Koreksi, Jakarta- Majelis Pemberdayaan Masyarakat (MPM) Pimpinan Pusat Muhammadiyah menemukan dugaan adanya pelanggaran Hak Asasi Manusia (HAM) yang terjadi secara terstruktur dan massif. Hal tersebut berdasarkan kunjungan investigatif dan dialogis dengan para korban terdampak Proyek Strategis Nasional (PSN) PIK2, yang dilakukan MPM PP Muhammadiyah.
Dugaan pelanggaran ini melibatkan sejumlah aktor, termasuk pengusaha, aparat pemerintah desa, dan kelurahan yang secara sistematis menekan masyarakat agar menyerahkan lahan mereka dengan harga yang tidak adil.
Berdasarkan keterangan korban yang ditemui MPM PP Muhammadiyah, nelayan setempat mengalami kesulitan untuk melaut akibat pembatasan akses.
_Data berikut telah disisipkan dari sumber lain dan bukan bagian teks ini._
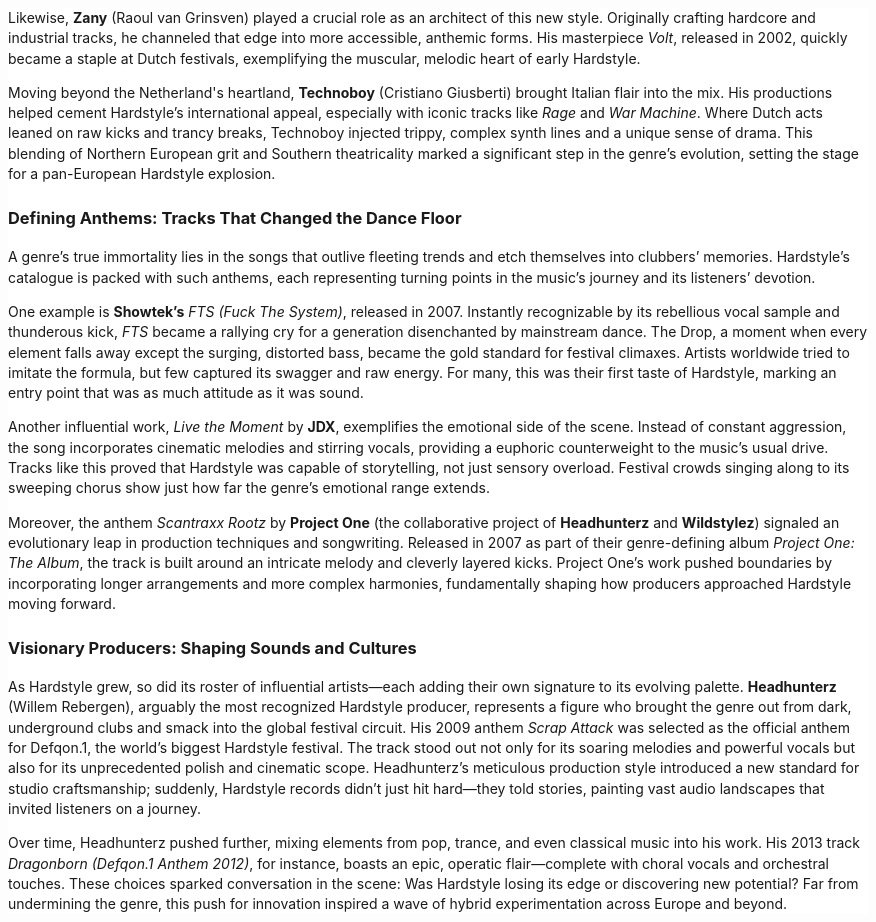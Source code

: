 Likewise, **Zany** (Raoul van Grinsven) played a crucial role as an architect of this new style.
Originally crafting hardcore and industrial tracks, he channeled that edge into more accessible,
anthemic forms. His masterpiece _Volt_, released in 2002, quickly became a staple at Dutch
festivals, exemplifying the muscular, melodic heart of early Hardstyle.

Moving beyond the Netherland's heartland, **Technoboy** (Cristiano Giusberti) brought Italian flair
into the mix. His productions helped cement Hardstyle’s international appeal, especially with iconic
tracks like _Rage_ and _War Machine_. Where Dutch acts leaned on raw kicks and trancy breaks,
Technoboy injected trippy, complex synth lines and a unique sense of drama. This blending of
Northern European grit and Southern theatricality marked a significant step in the genre’s
evolution, setting the stage for a pan-European Hardstyle explosion.

### Defining Anthems: Tracks That Changed the Dance Floor

A genre’s true immortality lies in the songs that outlive fleeting trends and etch themselves into
clubbers’ memories. Hardstyle’s catalogue is packed with such anthems, each representing turning
points in the music’s journey and its listeners’ devotion.

One example is **Showtek’s** _FTS (Fuck The System)_, released in 2007. Instantly recognizable by
its rebellious vocal sample and thunderous kick, _FTS_ became a rallying cry for a generation
disenchanted by mainstream dance. The Drop, a moment when every element falls away except the
surging, distorted bass, became the gold standard for festival climaxes. Artists worldwide tried to
imitate the formula, but few captured its swagger and raw energy. For many, this was their first
taste of Hardstyle, marking an entry point that was as much attitude as it was sound.

Another influential work, _Live the Moment_ by **JDX**, exemplifies the emotional side of the scene.
Instead of constant aggression, the song incorporates cinematic melodies and stirring vocals,
providing a euphoric counterweight to the music’s usual drive. Tracks like this proved that
Hardstyle was capable of storytelling, not just sensory overload. Festival crowds singing along to
its sweeping chorus show just how far the genre’s emotional range extends.

Moreover, the anthem _Scantraxx Rootz_ by **Project One** (the collaborative project of
**Headhunterz** and **Wildstylez**) signaled an evolutionary leap in production techniques and
songwriting. Released in 2007 as part of their genre-defining album _Project One: The Album_, the
track is built around an intricate melody and cleverly layered kicks. Project One’s work pushed
boundaries by incorporating longer arrangements and more complex harmonies, fundamentally shaping
how producers approached Hardstyle moving forward.

### Visionary Producers: Shaping Sounds and Cultures

As Hardstyle grew, so did its roster of influential artists—each adding their own signature to its
evolving palette. **Headhunterz** (Willem Rebergen), arguably the most recognized Hardstyle
producer, represents a figure who brought the genre out from dark, underground clubs and smack into
the global festival circuit. His 2009 anthem _Scrap Attack_ was selected as the official anthem for
Defqon.1, the world’s biggest Hardstyle festival. The track stood out not only for its soaring
melodies and powerful vocals but also for its unprecedented polish and cinematic scope.
Headhunterz’s meticulous production style introduced a new standard for studio craftsmanship;
suddenly, Hardstyle records didn’t just hit hard—they told stories, painting vast audio landscapes
that invited listeners on a journey.

Over time, Headhunterz pushed further, mixing elements from pop, trance, and even classical music
into his work. His 2013 track _Dragonborn (Defqon.1 Anthem 2012)_, for instance, boasts an epic,
operatic flair—complete with choral vocals and orchestral touches. These choices sparked
conversation in the scene: Was Hardstyle losing its edge or discovering new potential? Far from
undermining the genre, this push for innovation inspired a wave of hybrid experimentation across
Europe and beyond.
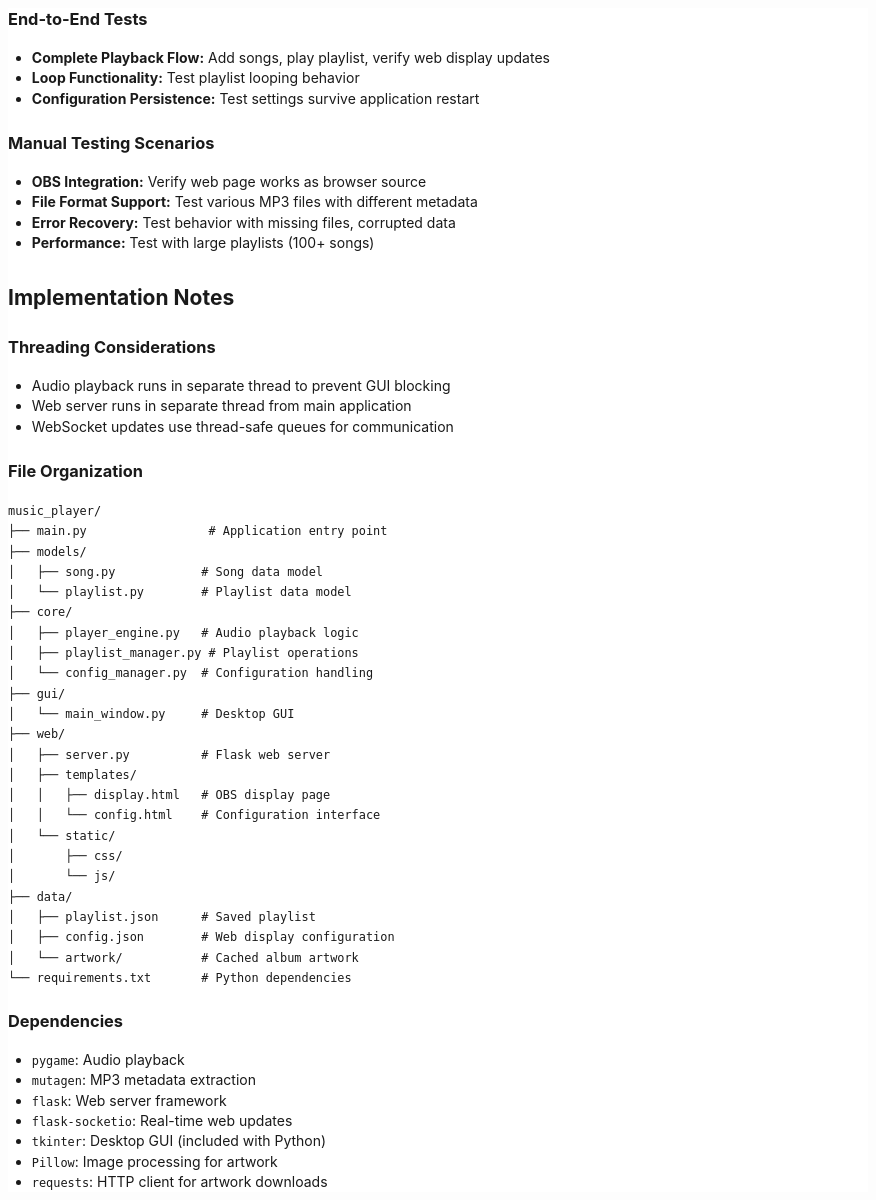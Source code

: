 ### End-to-End Tests
- **Complete Playback Flow:** Add songs, play playlist, verify web display updates
- **Loop Functionality:** Test playlist looping behavior
- **Configuration Persistence:** Test settings survive application restart

### Manual Testing Scenarios
- **OBS Integration:** Verify web page works as browser source
- **File Format Support:** Test various MP3 files with different metadata
- **Error Recovery:** Test behavior with missing files, corrupted data
- **Performance:** Test with large playlists (100+ songs)

## Implementation Notes

### Threading Considerations
- Audio playback runs in separate thread to prevent GUI blocking
- Web server runs in separate thread from main application
- WebSocket updates use thread-safe queues for communication

### File Organization
```
music_player/
├── main.py                 # Application entry point
├── models/
│   ├── song.py            # Song data model
│   └── playlist.py        # Playlist data model
├── core/
│   ├── player_engine.py   # Audio playback logic
│   ├── playlist_manager.py # Playlist operations
│   └── config_manager.py  # Configuration handling
├── gui/
│   └── main_window.py     # Desktop GUI
├── web/
│   ├── server.py          # Flask web server
│   ├── templates/
│   │   ├── display.html   # OBS display page
│   │   └── config.html    # Configuration interface
│   └── static/
│       ├── css/
│       └── js/
├── data/
│   ├── playlist.json      # Saved playlist
│   ├── config.json        # Web display configuration
│   └── artwork/           # Cached album artwork
└── requirements.txt       # Python dependencies
```

### Dependencies
- `pygame`: Audio playback
- `mutagen`: MP3 metadata extraction
- `flask`: Web server framework
- `flask-socketio`: Real-time web updates
- `tkinter`: Desktop GUI (included with Python)
- `Pillow`: Image processing for artwork
- `requests`: HTTP client for artwork downloads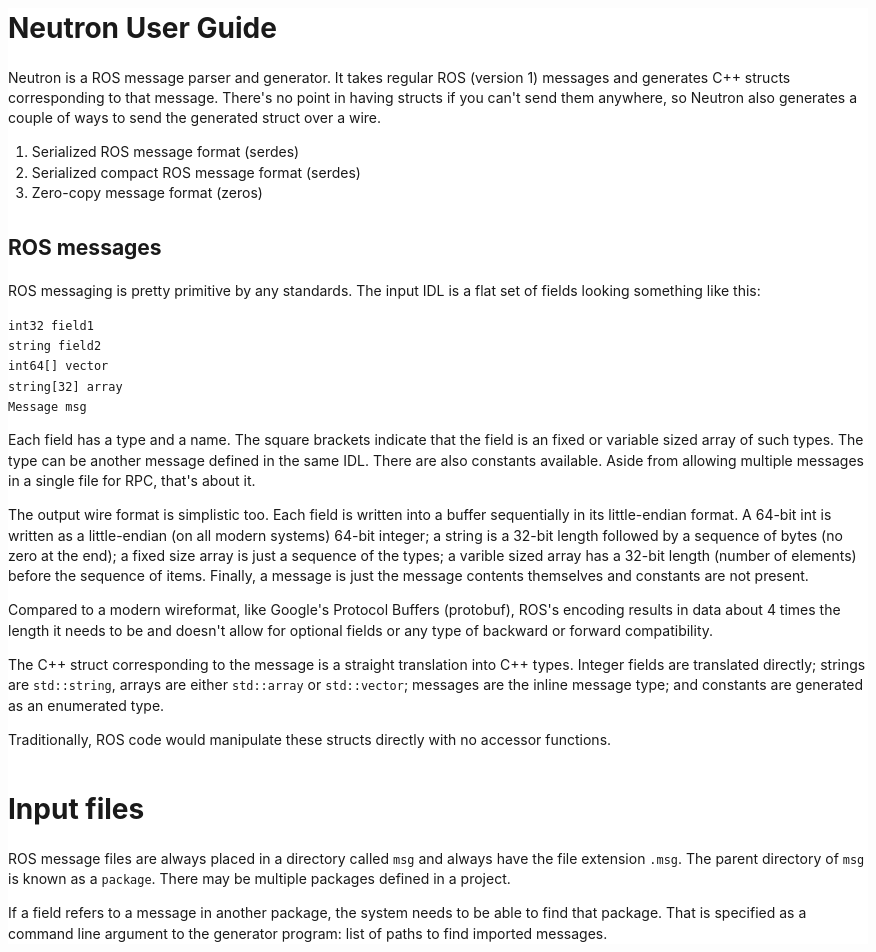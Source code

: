 # Neutron User Guide

Neutron is a ROS message parser and generator.  It takes regular ROS (version 1)
messages and generates C++ structs corresponding to that message.  There's no
point in having structs if you can't send them anywhere, so Neutron also generates a couple of ways to send the generated struct over a wire.

1. Serialized ROS message format (serdes)
2. Serialized compact ROS message format (serdes)
3. Zero-copy message format (zeros)

## ROS messages
ROS messaging is pretty primitive by any standards.  The input IDL is a flat set of fields looking something like this:

```
int32 field1
string field2
int64[] vector
string[32] array
Message msg
```

Each field has a type and a name.  The square brackets indicate that the field is an fixed or variable sized array of such types. The type can be another message defined in the same IDL. There are also constants available.  Aside from allowing multiple messages in a single file for RPC, that's about it.

The output wire format is simplistic too.  Each field is written into a buffer sequentially in its little-endian format.  A 64-bit int is written as a little-endian (on all modern systems) 64-bit integer; a string is a 32-bit length followed by a sequence of bytes (no zero at the end); a fixed size array is just a sequence of the types; a varible sized array has a 32-bit length (number of elements) before the sequence of items.  Finally, a message is just the message contents themselves and constants are not present.

Compared to a modern wireformat, like Google's Protocol Buffers (protobuf), ROS's encoding results in data about 4 times the length it needs to be and doesn't allow for optional fields or any type of backward or forward compatibility.

The C++ struct corresponding to the message is a straight translation into C++ types.  Integer fields are translated directly; strings are `std::string`, arrays are either `std::array` or `std::vector`; messages are the inline message type; and constants are generated as an enumerated type.

Traditionally, ROS code would manipulate these structs directly with no accessor functions.

# Input files
ROS message files are always placed in a directory called `msg` and always have the file extension `.msg`.  The parent directory of `msg` is known as a `package`.  There may be multiple packages defined in a project.

If a field refers to a message in another package, the system needs to be able to find that package.  That is specified as a command line argument to the generator program: list of paths to find imported messages.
Sementara para petani kehilangan sumber daya untuk bertani karena aliran sungai yang biasa digunakan untuk irigasi sawah sengaja ditutup. Akibatnya, banyak petani terpaksa menjual lahan mereka dengan harga yang sangat murah, jauh di bawah nilai wajar.
“Jika aliran sungai terhenti, lahan tentu tak bisa lagi digarap, akhirnya dijual dengan cara terpaksa. Hal ini juga terkonfirmasi dengan para petani korban Proyek PIK2 ini,” ungkap Himawan, Ketua Divisi Advokasi MPM PP Muhammadiyah melalui keterangan pers, Jumat (31/1/2025)
Paksaan Penjualan Lahan dengan Harga Murah
Investigasi juga menemukan bahwa masyarakat dipaksa menjual lahan dengan harga Rp50.000 per meter persegi, yang merugikan mereka. Selain itu, perangkat desa dan lurah disebut terlibat aktif dalam menekan warga agar menandatangani kesepakatan penjualan tanah tersebut.
“Keserakahan pengusaha selalu menimbulkan banyak korban. Selain menghentikan perekonomian nelayan dan petani, konflik sosial juga timbul di antara warga akibat praktik adu domba,” tegas Himawan.
MPM PP Muhammadiyah Mendesak Pemerintah Bertindak
MPM PP Muhammadiyah menegaskan bahwa proyek pembangunan tidak boleh dilakukan dengan cara-cara yang melanggar hak asasi manusia dan merugikan masyarakat kecil. Oleh karena itu, MPM PP Muhammadiyah mendesak pemerintah pusat dan daerah untuk segera turun tangan menghentikan segala bentuk pemaksaan terhadap masyarakat dalam penjualan lahan. Termasuk membuka kembali akses irigasi dan perairan bagi petani dan nelayan.